La question de l’émergence d’une « frontière » linguistique devait être abordée de trois points de vue complémentaires (voir Erhard) :

  • à partir de la mise en contraste des variétés dialectales alémaniques parlées de part et d’autre du Rhin et des points de rupture qui caractérisent de plus en plus le continuum linguistique historique ;
  • à partir de la mise en œuvre des répertoires linguistiques, qui présentent des écarts de plus en plus significatifs, en raison du statut du français et de son influence sur les parlers alsaciens, mais aussi sous l’effet de la régionalisation grandissante des dialectes et de la formation de variétés régionales de l’allemand standard ;
  • les divergences que révèlent les idéologies linguistiques et les perceptions des locuteurs (représentations sociolinguistiques) dans le discours, avec un intérêt particulier pour les constructions discursives autour de la thématique de la « frontière » (linguistique, culturelle, politique).

Comme la grande majorité des variétés dialectales, les parlers alsaciens sont caractérisés par leur oralité.

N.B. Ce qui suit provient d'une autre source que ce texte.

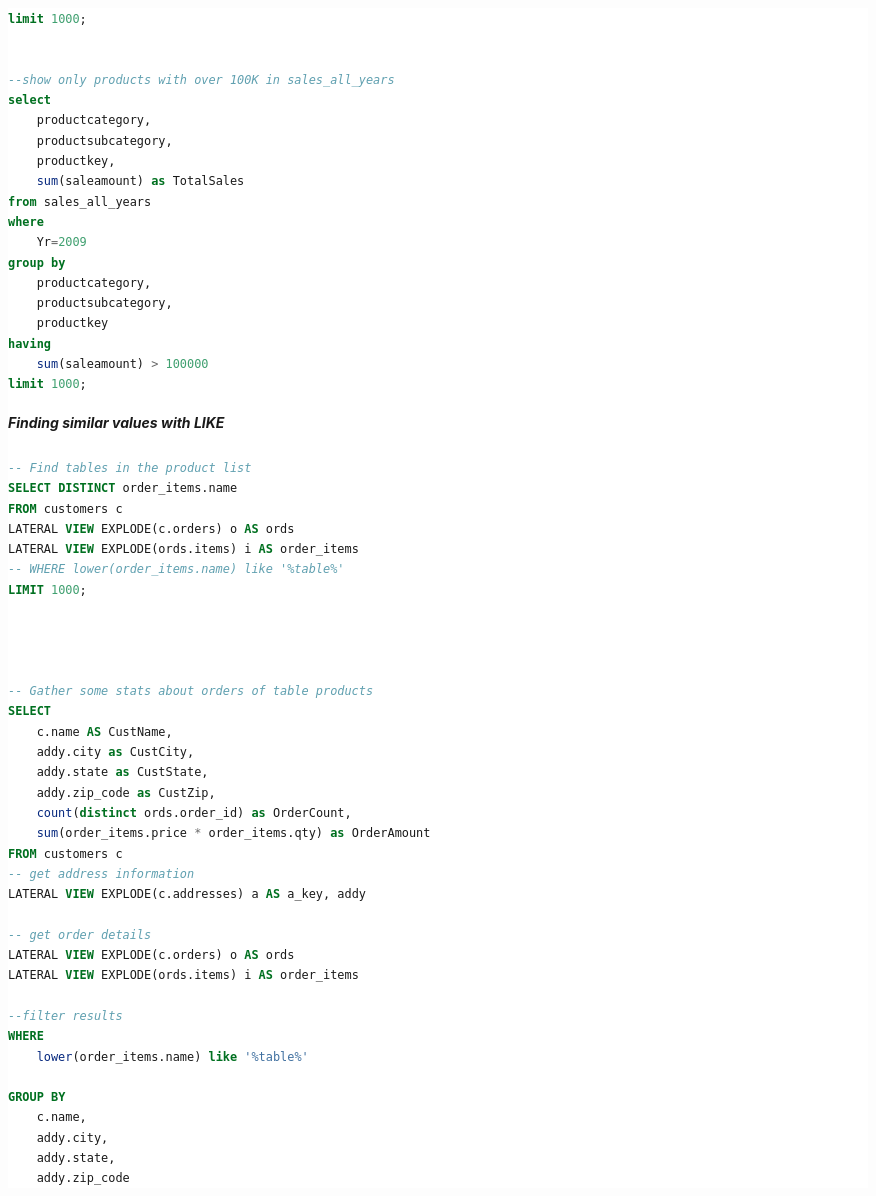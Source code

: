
 ```sql
limit 1000;


--show only products with over 100K in sales_all_years
select 
    productcategory,
    productsubcategory,
    productkey,
    sum(saleamount) as TotalSales
from sales_all_years
where
    Yr=2009
group by 
    productcategory, 
    productsubcategory, 
    productkey
having
    sum(saleamount) > 100000
limit 1000;
```



##### Finding similar values with LIKE

```sql
-- Find tables in the product list
SELECT DISTINCT order_items.name
FROM customers c
LATERAL VIEW EXPLODE(c.orders) o AS ords
LATERAL VIEW EXPLODE(ords.items) i AS order_items
-- WHERE lower(order_items.name) like '%table%'
LIMIT 1000;




-- Gather some stats about orders of table products
SELECT 
    c.name AS CustName,
    addy.city as CustCity,
    addy.state as CustState,
    addy.zip_code as CustZip,
    count(distinct ords.order_id) as OrderCount,
    sum(order_items.price * order_items.qty) as OrderAmount
FROM customers c
-- get address information
LATERAL VIEW EXPLODE(c.addresses) a AS a_key, addy

-- get order details
LATERAL VIEW EXPLODE(c.orders) o AS ords
LATERAL VIEW EXPLODE(ords.items) i AS order_items

--filter results
WHERE 
    lower(order_items.name) like '%table%'
    
GROUP BY
    c.name,
    addy.city,
    addy.state,
    addy.zip_code
```
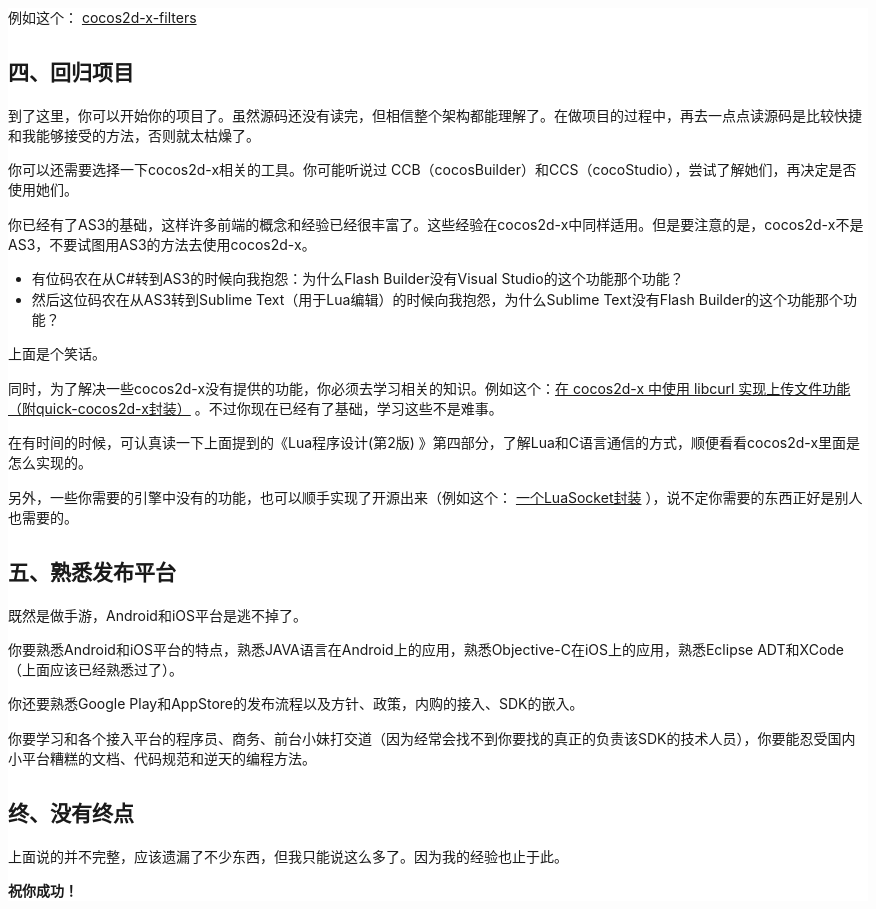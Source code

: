 例如这个： [cocos2d-x-filters][24]

## 四、回归项目

到了这里，你可以开始你的项目了。虽然源码还没有读完，但相信整个架构都能理解了。在做项目的过程中，再去一点点读源码是比较快捷和我能够接受的方法，否则就太枯燥了。

你可以还需要选择一下cocos2d-x相关的工具。你可能听说过 CCB（cocosBuilder）和CCS（cocoStudio），尝试了解她们，再决定是否使用她们。

你已经有了AS3的基础，这样许多前端的概念和经验已经很丰富了。这些经验在cocos2d-x中同样适用。但是要注意的是，cocos2d-x不是AS3，不要试图用AS3的方法去使用cocos2d-x。

* 有位码农在从C#转到AS3的时候向我抱怨：为什么Flash Builder没有Visual Studio的这个功能那个功能？
* 然后这位码农在从AS3转到Sublime Text（用于Lua编辑）的时候向我抱怨，为什么Sublime Text没有Flash Builder的这个功能那个功能？

上面是个笑话。

同时，为了解决一些cocos2d-x没有提供的功能，你必须去学习相关的知识。例如这个：[在 cocos2d-x 中使用 libcurl 实现上传文件功能（附quick-cocos2d-x封装）][25] 。不过你现在已经有了基础，学习这些不是难事。

在有时间的时候，可认真读一下上面提到的《Lua程序设计(第2版) 》第四部分，了解Lua和C语言通信的方式，顺便看看cocos2d-x里面是怎么实现的。

另外，一些你需要的引擎中没有的功能，也可以顺手实现了开源出来（例如这个： [一个LuaSocket封装][26] ），说不定你需要的东西正好是别人也需要的。

## 五、熟悉发布平台

既然是做手游，Android和iOS平台是逃不掉了。

你要熟悉Android和iOS平台的特点，熟悉JAVA语言在Android上的应用，熟悉Objective-C在iOS上的应用，熟悉Eclipse ADT和XCode（上面应该已经熟悉过了）。

你还要熟悉Google Play和AppStore的发布流程以及方针、政策，内购的接入、SDK的嵌入。

你要学习和各个接入平台的程序员、商务、前台小妹打交道（因为经常会找不到你要找的真正的负责该SDK的技术人员），你要能忍受国内小平台糟糕的文档、代码规范和逆天的编程方法。

## 终、没有终点

上面说的并不完整，应该遗漏了不少东西，但我只能说这么多了。因为我的经验也止于此。

**祝你成功！**

[1]: http://www.zhihu.com/question/23008892/answer/24724927
[2]: http://zengrong.net/post/1924.htm
[3]: http://quick-x.com
[4]: http://book.douban.com/subject/25708312/
[5]: http://zengrong.net/post/1942.htm
[6]: http://www.ityran.com/archives/4809
[7]: http://www.ityran.com/archives/3863
[8]: http://www.cnblogs.com/andyque/
[9]: http://blog.csdn.net/honghaier
[10]: http://ios.biomsoft.com/category/ios-tips/cocos2d/
[11]: http://www.raywenderlich.com/
[12]: http://cocos2d-x.org/
[13]: http://cocos2d-x.org/
[14]: http://zengrong.net/post/tag/cocos2d-x
[15]: http://book.douban.com/subject/3076942/
[16]: http://quick.cocoachina.com/wiki/doku.php?id=zh_cn
[17]: http://quick.cocoachina.com/
[18]: http://book.douban.com/subject/24733748/
[19]: http://book.douban.com/subject/7046664/
[20]: http://quick.cocoachina.com/?p=235
[21]: http://www.khronos.org/opengles/sdk/docs/man/
[22]: http://www.dreamingwish.com/dream-category/api-in-chinese/opengl-es-api
[23]: http://book.douban.com/subject/4311129/
[24]: https://github.com/zrong/cocos2d-x-filters
[25]: http://zengrong.net/post/2088.htm
[26]: http://zengrong.net/post/1980.htm

[51]: /wp-content/uploads/2014/04/mind_cpp.png
[52]: /wp-content/uploads/2014/04/mind_cocos2d-x222.png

L’absence de standardisation des parlers dialectaux alsaciens s’explique par l’origine de l’appartenance historique de l’Alsace à l’espace géopolitique et culturel allemand [2] et à la répartition diglossique entre variétés dialectales à l’oral et allemand commun à l’écrit, au moins jusque la première moitié du XXe siècle. Rappelons que dans les années 1950, des quotidiens sont devenus graduellement bilingues, de même les cultes protestants, notamment en ville.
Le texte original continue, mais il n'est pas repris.